Android系统服务死锁、ANR检测机制
Android系统运行以后,System_server中可能有成百上千个线程在运行,各种服务之间调用很频繁,也很复杂,难免会出现死锁和长时间未响应的问题。这个问题对于系统来说是非常严重的,因为一旦出现这种情况,会导致一系列的并发症,最终会导致界面卡死,手机耗电急剧上升,发热严重。当然,我们要做的第一步是尽量避免此情况的发生,这种需要大量的测试和实践,Android系统现在已经做的很不错了,但是也要考虑一旦出现这种情况,系统对此的处理。本文主要来回顾下framework层 Watchdog、anr检测、处理相关的知识。
Watchdog检测原理
watchdog主要对系统重要的服务进行检测和处理,下来从源码的角度来分析它如何实现的。watchdog首先本身是一个线程,继承于Thread,在system_server初始化的过程中启动。
private Watchdog() {
super("watchdog");
// The shared foreground thread is the main checker. It is where we
// will also dispatch monitor checks and do other work.
mMonitorChecker = new HandlerChecker(FgThread.getHandler(),
"foreground thread", DEFAULT_TIMEOUT);
mHandlerCheckers.add(mMonitorChecker);
// Add checker for main thread. We only do a quick check since there
// can be UI running on the thread.
mHandlerCheckers.add(new HandlerChecker(new Handler(Looper.getMainLooper()),
"main thread", DEFAULT_TIMEOUT));
// Add checker for shared UI thread.
mHandlerCheckers.add(new HandlerChecker(UiThread.getHandler(),
"ui thread", DEFAULT_TIMEOUT));
// And also check IO thread.
mHandlerCheckers.add(new HandlerChecker(IoThread.getHandler(),
"i/o thread", DEFAULT_TIMEOUT));
// And the display thread.
mHandlerCheckers.add(new HandlerChecker(DisplayThread.getHandler(),
"display thread", DEFAULT_TIMEOUT));
}
首先,在它初始化过程中,将几个重要的线程添加到mHandlerCheckers中,这些线程全都是事件驱动线程,继承于HandlerThread,而HandlerChecker本身是个Runnable对象。前台线程也是最主要的检测者,外界服务添加monitor check都是添加到mMonitorChecker中。
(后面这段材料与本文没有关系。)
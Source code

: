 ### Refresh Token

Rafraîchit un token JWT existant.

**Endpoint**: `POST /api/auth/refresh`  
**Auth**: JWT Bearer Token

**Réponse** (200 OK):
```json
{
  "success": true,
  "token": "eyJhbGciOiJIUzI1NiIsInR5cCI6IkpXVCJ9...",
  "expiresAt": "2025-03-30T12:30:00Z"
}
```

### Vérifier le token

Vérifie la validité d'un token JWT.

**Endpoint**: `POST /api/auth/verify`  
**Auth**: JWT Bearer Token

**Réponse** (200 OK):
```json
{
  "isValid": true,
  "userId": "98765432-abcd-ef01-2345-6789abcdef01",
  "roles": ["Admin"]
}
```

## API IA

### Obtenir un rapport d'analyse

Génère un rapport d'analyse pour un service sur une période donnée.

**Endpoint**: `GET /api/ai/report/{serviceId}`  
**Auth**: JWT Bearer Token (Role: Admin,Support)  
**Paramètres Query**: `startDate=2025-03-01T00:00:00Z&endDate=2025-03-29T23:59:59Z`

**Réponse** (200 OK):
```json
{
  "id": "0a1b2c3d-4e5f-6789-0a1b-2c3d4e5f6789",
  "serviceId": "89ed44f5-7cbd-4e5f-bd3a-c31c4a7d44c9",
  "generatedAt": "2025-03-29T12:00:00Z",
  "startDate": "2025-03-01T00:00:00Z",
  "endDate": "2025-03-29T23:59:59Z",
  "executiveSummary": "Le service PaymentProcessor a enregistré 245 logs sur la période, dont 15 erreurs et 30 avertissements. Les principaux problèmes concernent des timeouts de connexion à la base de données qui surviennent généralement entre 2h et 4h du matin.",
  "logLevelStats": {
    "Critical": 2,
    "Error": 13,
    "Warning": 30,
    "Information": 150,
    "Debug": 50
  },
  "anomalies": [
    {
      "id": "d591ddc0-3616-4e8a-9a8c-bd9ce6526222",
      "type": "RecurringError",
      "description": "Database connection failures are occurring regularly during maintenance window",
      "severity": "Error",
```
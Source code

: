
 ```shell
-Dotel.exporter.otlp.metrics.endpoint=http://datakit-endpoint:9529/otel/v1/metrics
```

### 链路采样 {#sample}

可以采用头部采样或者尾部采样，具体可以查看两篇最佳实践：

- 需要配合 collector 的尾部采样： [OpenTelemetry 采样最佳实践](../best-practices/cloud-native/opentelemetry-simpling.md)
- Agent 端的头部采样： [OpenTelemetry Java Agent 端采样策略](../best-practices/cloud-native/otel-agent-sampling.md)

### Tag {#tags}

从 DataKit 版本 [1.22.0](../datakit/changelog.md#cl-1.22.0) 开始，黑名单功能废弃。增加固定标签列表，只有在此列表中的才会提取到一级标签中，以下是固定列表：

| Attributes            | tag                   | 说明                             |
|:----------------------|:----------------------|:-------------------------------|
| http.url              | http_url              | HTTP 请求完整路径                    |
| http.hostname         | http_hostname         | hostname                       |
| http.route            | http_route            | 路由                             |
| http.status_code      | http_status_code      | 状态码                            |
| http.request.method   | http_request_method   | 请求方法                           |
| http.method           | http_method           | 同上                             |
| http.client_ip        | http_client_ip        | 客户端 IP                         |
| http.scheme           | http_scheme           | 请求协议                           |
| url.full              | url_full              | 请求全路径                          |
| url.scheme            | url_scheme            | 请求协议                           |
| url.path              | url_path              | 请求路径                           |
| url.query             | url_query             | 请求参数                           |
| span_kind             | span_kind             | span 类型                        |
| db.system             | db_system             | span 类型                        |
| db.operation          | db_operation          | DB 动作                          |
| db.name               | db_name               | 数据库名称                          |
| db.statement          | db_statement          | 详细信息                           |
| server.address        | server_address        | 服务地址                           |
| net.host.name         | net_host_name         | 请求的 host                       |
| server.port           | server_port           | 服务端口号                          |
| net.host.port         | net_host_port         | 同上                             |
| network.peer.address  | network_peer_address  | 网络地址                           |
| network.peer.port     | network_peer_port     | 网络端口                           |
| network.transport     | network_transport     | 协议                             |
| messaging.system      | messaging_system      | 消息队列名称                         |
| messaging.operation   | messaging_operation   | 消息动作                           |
public void addMonitor(Monitor monitor) {
synchronized (this) {
if (isAlive()) {
throw new RuntimeException("Monitors can't be added once the Watchdog is running");
}
mMonitorChecker.addMonitor(monitor);
}
}
接下来看看Watchdog运行之后做了什么事情:
@Override
public void run() {
boolean waitedHalf = false;
while (true) {
final ArrayList<HandlerChecker> blockedCheckers;
final String subject;
final boolean allowRestart; //可动态设置,当发生死锁,系统是否需要重启
int debuggerWasConnected = 0;
synchronized (this) {
long timeout = CHECK_INTERVAL; // 30s
//会调用每个线程对应的HandlerCheckers的scheduleCheckLocked方法
//HandlerChecker中又持有该线程Handler引用,Handler又能获取到Looper
for (int i=0; i<mHandlerCheckers.size(); i++) {
HandlerChecker hc = mHandlerCheckers.get(i);
hc.scheduleCheckLocked();
}
if (debuggerWasConnected > 0) {
debuggerWasConnected--;
}
//记录开始时间
long start = SystemClock.uptimeMillis();
while (timeout > 0) {
if (Debug.isDebuggerConnected()) {
debuggerWasConnected = 2;
}
try {
wait(timeout); //等待30s
} catch (InterruptedException e) {
Log.wtf(TAG, e);
}
if (Debug.isDebuggerConnected()) {
debuggerWasConnected = 2;
}
timeout = CHECK_INTERVAL - (SystemClock.uptimeMillis() - start);
}
//这个方法稍后分析,waitState 是执行完获取HandlerCheck检测结果
final int waitState = evaluateCheckerCompletionLocked();
if (waitState == COMPLETED) {
//代表没有死锁的发生,重新开始
// The monitors have returned; reset
waitedHalf = false;
continue;
} else if (waitState == WAITING) {
//还是等待中
// still waiting but within their configured intervals; back off and recheck
continue;
} else if (waitState == WAITED_HALF) {
//如果30s内HandleCheck未执行完,则打印native进程状态
if (!waitedHalf) {
// We've waited half the deadlock-detection interval. Pull a stack
// trace and wait another half.
ArrayList<Integer> pids = new ArrayList<Integer>();
pids.add(Process.myPid());
ActivityManagerService.dumpStackTraces(true, pids, null, null,
NATIVE_STACKS_OF_INTEREST);
waitedHalf = true;
}
continue;
}
//如果1分钟还未执行完,则获取哪些HandlerChecker堵塞了。
blockedCheckers = getBlockedCheckersLocked();
//将堵塞详细信息打印出来
subject = describeCheckersLocked(blockedCheckers);
allowRestart = mAllowRestart;
}
//记录到EventLog中
EventLog.writeEvent(EventLogTags